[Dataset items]
*** Begin section ***

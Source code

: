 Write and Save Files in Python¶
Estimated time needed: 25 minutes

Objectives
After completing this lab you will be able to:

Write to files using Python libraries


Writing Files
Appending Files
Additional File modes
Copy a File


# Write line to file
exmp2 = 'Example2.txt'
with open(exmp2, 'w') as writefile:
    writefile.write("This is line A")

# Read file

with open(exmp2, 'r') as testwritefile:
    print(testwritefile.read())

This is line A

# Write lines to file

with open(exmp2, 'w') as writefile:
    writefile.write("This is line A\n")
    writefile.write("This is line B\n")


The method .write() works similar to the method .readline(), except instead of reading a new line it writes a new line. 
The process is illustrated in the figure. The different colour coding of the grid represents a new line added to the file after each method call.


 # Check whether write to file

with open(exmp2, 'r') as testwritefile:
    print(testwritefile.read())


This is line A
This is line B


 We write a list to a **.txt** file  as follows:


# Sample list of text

*** End section ***

**TASK REQUIREMENTS:**
Each line from the one containing "The method .write()" through the last line of the entries above is to be returned exactly, and no others.

**RESPONSE:**
The method .write() works similar to the method .readline(), except instead of reading a new line it writes a new line. 
The process is illustrated in the figure. The different colour coding of the grid represents a new line added to the file after each method call.


 # Check whether write to file

with open(exmp2, 'r') as testwritefile:
    print(testwritefile.read())


This is line A
This is line B


 We write a list to a **.txt** file  as follows:


# Sample list of text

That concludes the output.